Ainsi, peu à peu, grâce à des renseignements recueillis à des milliers de lieues, à la Guyane, au Chili, en Australie, se trouvait reconstituée l’existence de Laurent Cornevin pendant les quatre années qui avaient suivi sa disparition.

– C’est providentiel ! murmurait Raymond.

M. de Boursonne ne répondit pas.

Ayant repris haleine, il poursuivait la lecture du récit de M. Pécheira, si vivement traduit par Jean.

« Quels étaient les projets de Laurent Cornevin ?

« Il ne me les avait pas confiés, mais il m’en avait assez dit, en diverses occasions, pour qu’il me fût aisé de les deviner.

« Je savais qu’il avait été témoin d’un grand crime, et que les auteurs de ce crime, des gens puissants, redoutant son témoignage, l’avaient fait enlever et déporter à la Guyane. Vingt fois je lui ai entendu dire qu’il se vengerait.

« Et connaissant sa puissante énergie, je me disais qu’il avait dû méditer froidement quelque châtiment, terrible comme le crime, et qu’il fallait s’attendre à quelqu’une de ces vengeances éclatantes, qui, de temps à autre, épouvantent les scélérats, trop souvent impunis.

« C’est donc avec un extrême empressement que je me procurai les journaux français, qui, selon mes calculs, correspondaient avec l’arrivée de Laurent Cornevin à Paris. Je n’y trouvai rien.

« J’en fus surpris d’abord, puis inquiet.

« Je savais que le Moravian avait fait une traversée des plus rapides et des plus heureuses, que pas un de ses passagers n’était mort en route, et que par conséquent Laurent devait être en France.

« Lui était-il donc arrivé malheur ?

« Sachant que les gens auxquels il allait s’attaquer étaient riches, puissants, mêlés aux intrigues du gouvernement, je me disais :

« – Mon Laurent aura commis quelque grosse imprudence, il se sera fait reprendre, et peut-être à cette heure est-il de nouveau en route pour l’île du Diable, avec de telles recommandations que certainement il ne s’en échappera pas.

« Je ne puis dire que je l’oubliais, on n’oublie jamais les compagnons de misère, mais, les mois succédant aux mois, je pensais moins souvent à lui.

« Et il y avait près d’un an qu’il était parti, quand tout à coup, un matin, je le vis entrer chez moi. Quel étonnement !
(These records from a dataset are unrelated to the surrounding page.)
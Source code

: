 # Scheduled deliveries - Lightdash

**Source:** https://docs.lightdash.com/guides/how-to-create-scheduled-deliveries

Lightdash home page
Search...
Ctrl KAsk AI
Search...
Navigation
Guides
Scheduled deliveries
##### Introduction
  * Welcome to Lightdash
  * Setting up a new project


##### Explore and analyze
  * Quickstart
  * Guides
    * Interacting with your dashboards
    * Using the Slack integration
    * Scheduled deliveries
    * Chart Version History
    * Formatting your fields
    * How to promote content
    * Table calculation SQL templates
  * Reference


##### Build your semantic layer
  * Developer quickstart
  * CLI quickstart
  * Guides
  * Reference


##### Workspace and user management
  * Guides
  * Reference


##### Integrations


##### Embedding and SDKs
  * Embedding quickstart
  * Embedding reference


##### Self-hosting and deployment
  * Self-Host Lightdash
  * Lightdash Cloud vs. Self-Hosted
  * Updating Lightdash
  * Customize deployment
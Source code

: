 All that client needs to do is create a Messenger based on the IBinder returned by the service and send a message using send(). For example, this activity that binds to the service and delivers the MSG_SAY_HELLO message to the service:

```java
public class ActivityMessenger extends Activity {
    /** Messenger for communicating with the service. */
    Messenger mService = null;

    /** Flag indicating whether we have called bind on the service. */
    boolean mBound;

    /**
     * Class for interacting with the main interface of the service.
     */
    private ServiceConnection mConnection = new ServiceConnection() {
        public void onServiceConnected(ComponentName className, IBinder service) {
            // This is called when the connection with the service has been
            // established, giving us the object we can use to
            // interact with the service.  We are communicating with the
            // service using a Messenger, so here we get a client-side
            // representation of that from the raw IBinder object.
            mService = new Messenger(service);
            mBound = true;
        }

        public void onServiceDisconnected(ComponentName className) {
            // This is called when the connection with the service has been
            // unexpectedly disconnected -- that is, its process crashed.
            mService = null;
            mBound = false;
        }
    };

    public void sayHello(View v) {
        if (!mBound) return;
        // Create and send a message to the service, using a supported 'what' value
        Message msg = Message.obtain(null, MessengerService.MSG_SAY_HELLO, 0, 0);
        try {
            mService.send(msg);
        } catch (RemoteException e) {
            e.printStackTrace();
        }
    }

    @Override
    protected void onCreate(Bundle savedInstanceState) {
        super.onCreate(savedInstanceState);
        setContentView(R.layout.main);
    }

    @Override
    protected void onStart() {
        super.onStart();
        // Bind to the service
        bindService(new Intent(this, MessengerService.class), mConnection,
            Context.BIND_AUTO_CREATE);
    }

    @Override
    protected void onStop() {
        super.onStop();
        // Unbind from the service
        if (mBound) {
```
« – Comment ! m’écriai-je, toi, Laurent, ici ?

« – Moi-même ! me répondit-il.

« – Tu n’es donc pas allé en France ?

« – J’y suis resté quatre mois.

« – Et ta femme et tes enfants ?…

« – Le bon Dieu a eu pitié d’eux.

« – Ah !…

« – Ils sont heureux et bien portants, et ils prospèrent…

« – Tu les ramènes ici avec toi, sans doute…
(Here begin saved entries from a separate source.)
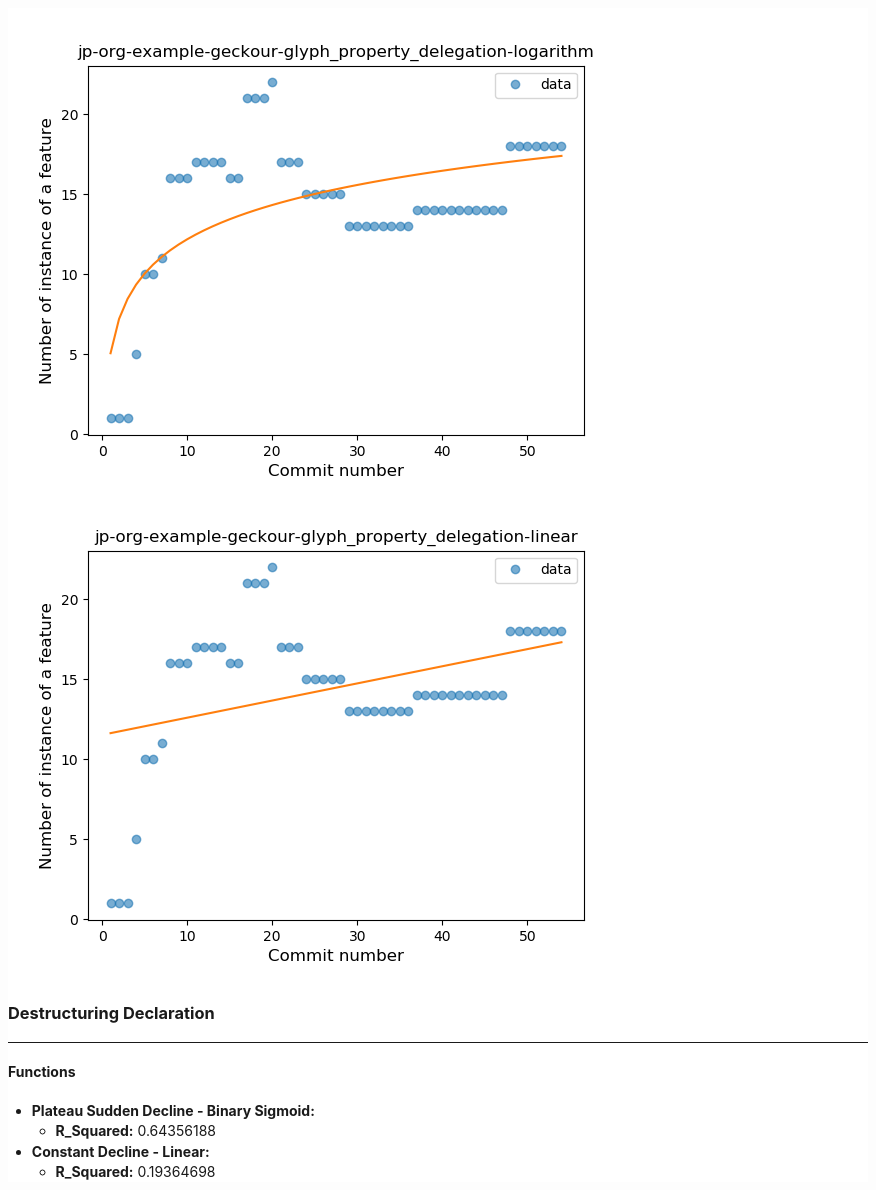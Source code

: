 ![jp-org-example-geckour-glyph T6](../plots/jp-org-example-geckour-glyph_property_delegation_T6.png)
![jp-org-example-geckour-glyph T1](../plots/jp-org-example-geckour-glyph_property_delegation_T1.png)
### <a name="destructuring_declaration">Destructuring Declaration</a>
----
#### Functions
* **Plateau Sudden Decline - Binary Sigmoid:** ![equation](http://latex.codecogs.com/svg.latex?%5Cfrac%7B-1.05774%7D%7B1%20&plus;%20%5Cepsilon%5E%28-11.24143%28x%20-53.253761%29%29%7D%20&plus;%201.057692)
    * **R_Squared:** 0.64356188
* **Constant Decline - Linear:** ![equation](http://latex.codecogs.com/svg.latex?-0.00972x%20&plus;%201.252269)
    * **R_Squared:** 0.19364698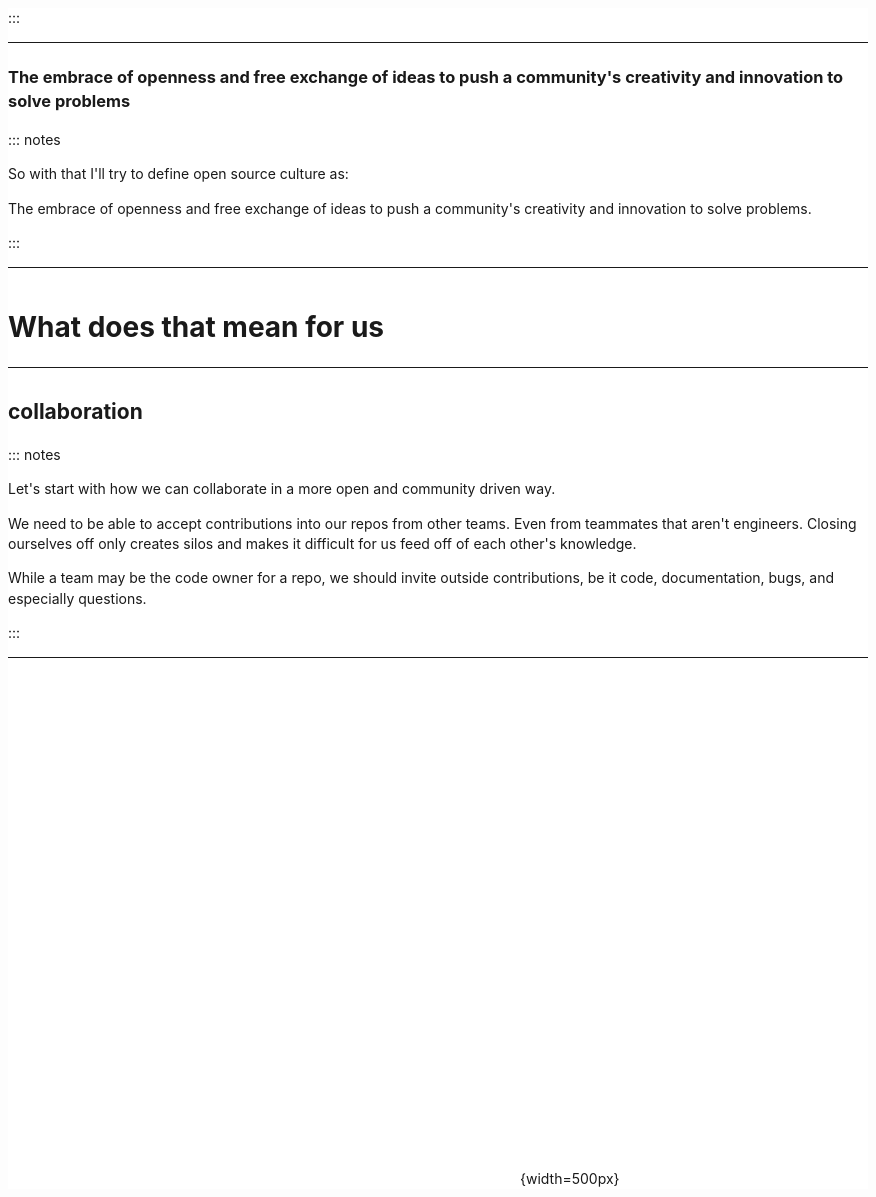 :::

---

### The embrace of openness and free exchange of ideas to push a community's creativity and innovation to solve problems

::: notes

So with that I'll try to define open source culture as:

The embrace of openness and free exchange of ideas to push a community's creativity and innovation to solve problems.

:::

---

# What does that mean for us

---

## collaboration

::: notes

Let's start with how we can collaborate in a more open and community driven way.

We need to be able to accept contributions into our repos from other teams. Even from teammates that aren't engineers. Closing ourselves off only creates silos and makes it difficult for us feed off of each other's knowledge.

While a team may be the code owner for a repo, we should invite outside contributions, be it code, documentation, bugs, and especially questions.

:::

---

![](images/github-logo.png){width=500px}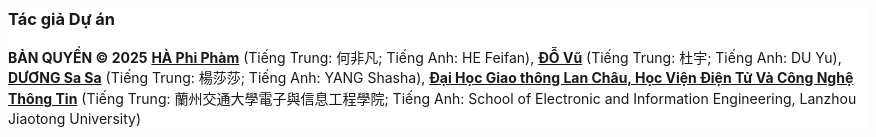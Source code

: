 
### **Tác giả Dự án**

**BẢN QUYỀN © 2025** [**HÀ Phi Phàm**](https://faculty.lzjtu.edu.cn/chenmei/zh_CN/xsxx/2554/content/1835.htm) (Tiếng Trung: 何非凡; Tiếng Anh: HE Feifan), [**ĐỖ Vũ**](https://faculty.lzjtu.edu.cn/chenmei/zh_CN/xsxx/2554/content/1837.htm) (Tiếng Trung: 杜宇; Tiếng Anh: DU Yu), [**DƯƠNG Sa Sa**](https://faculty.lzjtu.edu.cn/chenmei/zh_CN/xsxx/2554/content/1836.htm) (Tiếng Trung: 楊莎莎; Tiếng Anh: YANG Shasha), [**Đại Học Giao thông Lan Châu, Học Viện Điện Tử Và Công Nghệ Thông Tin**](https://dxxy.lzjtu.edu.cn/) (Tiếng Trung: 蘭州交通大學電子與信息工程學院; Tiếng Anh: School of Electronic and Information Engineering, Lanzhou Jiaotong University)
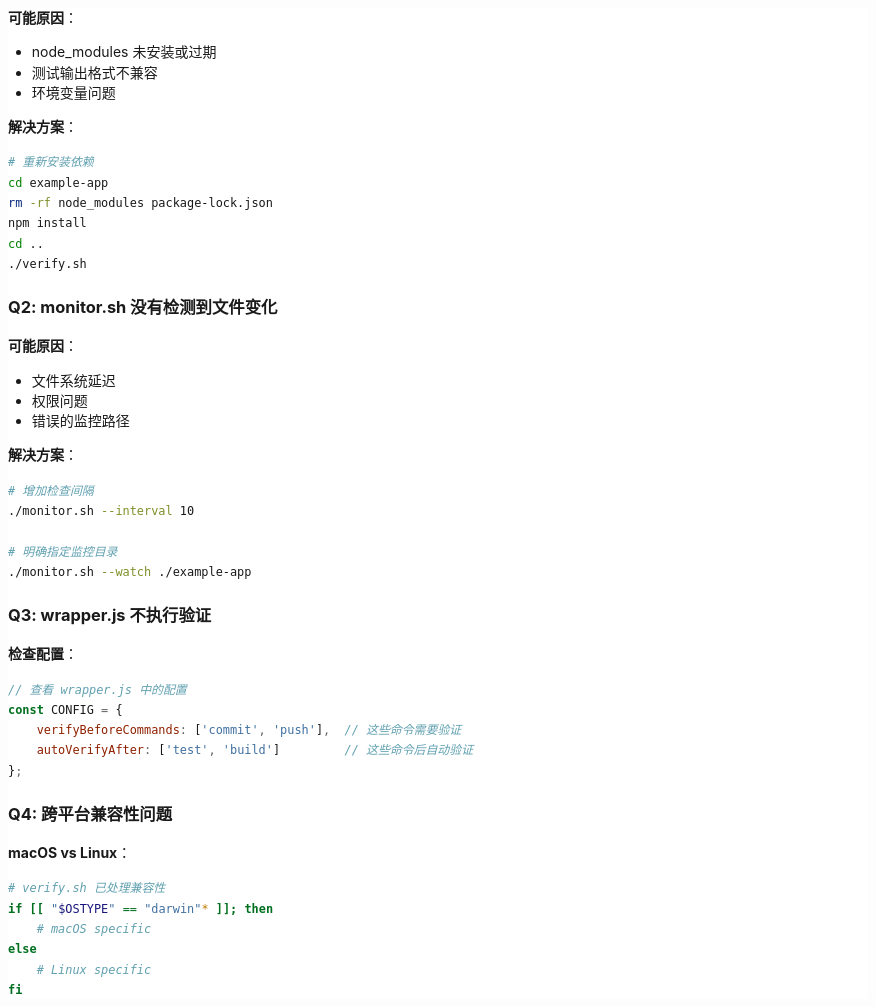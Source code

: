 **可能原因**：
- node_modules 未安装或过期
- 测试输出格式不兼容
- 环境变量问题

**解决方案**：

```bash
# 重新安装依赖
cd example-app
rm -rf node_modules package-lock.json
npm install
cd ..
./verify.sh
```

### Q2: monitor.sh 没有检测到文件变化

**可能原因**：
- 文件系统延迟
- 权限问题
- 错误的监控路径

**解决方案**：

```bash
# 增加检查间隔
./monitor.sh --interval 10

# 明确指定监控目录
./monitor.sh --watch ./example-app
```

### Q3: wrapper.js 不执行验证

**检查配置**：

```javascript
// 查看 wrapper.js 中的配置
const CONFIG = {
    verifyBeforeCommands: ['commit', 'push'],  // 这些命令需要验证
    autoVerifyAfter: ['test', 'build']         // 这些命令后自动验证
};
```

### Q4: 跨平台兼容性问题

**macOS vs Linux**：

```bash
# verify.sh 已处理兼容性
if [[ "$OSTYPE" == "darwin"* ]]; then
    # macOS specific
else
    # Linux specific
fi
```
« – Moi !… je ne leur ai même pas parlé, je ne les ai même pas embrassés…

« Sachant de quel grand amour Laurent Cornevin aimait sa famille, sa femme, dont le seul souvenir le faisait pâlir, ses enfants, dont il ne parlait que les larmes aux yeux, je crus qu’il plaisantait.

« – Ce que tu dis est impossible ! m’écriai-je.

« – C’est cependant ainsi, me répondit-il. Tous les miens me croient mort. Ma femme porte toujours des vêtements de veuve.

« Je vis bien qu’il ne plaisantait pas, et alors, je fus saisi de cette crainte affreuse que la douleur n’eût troublé sa raison.

« – Si tu as vraiment fait cela, repris-je, tu es certainement fou.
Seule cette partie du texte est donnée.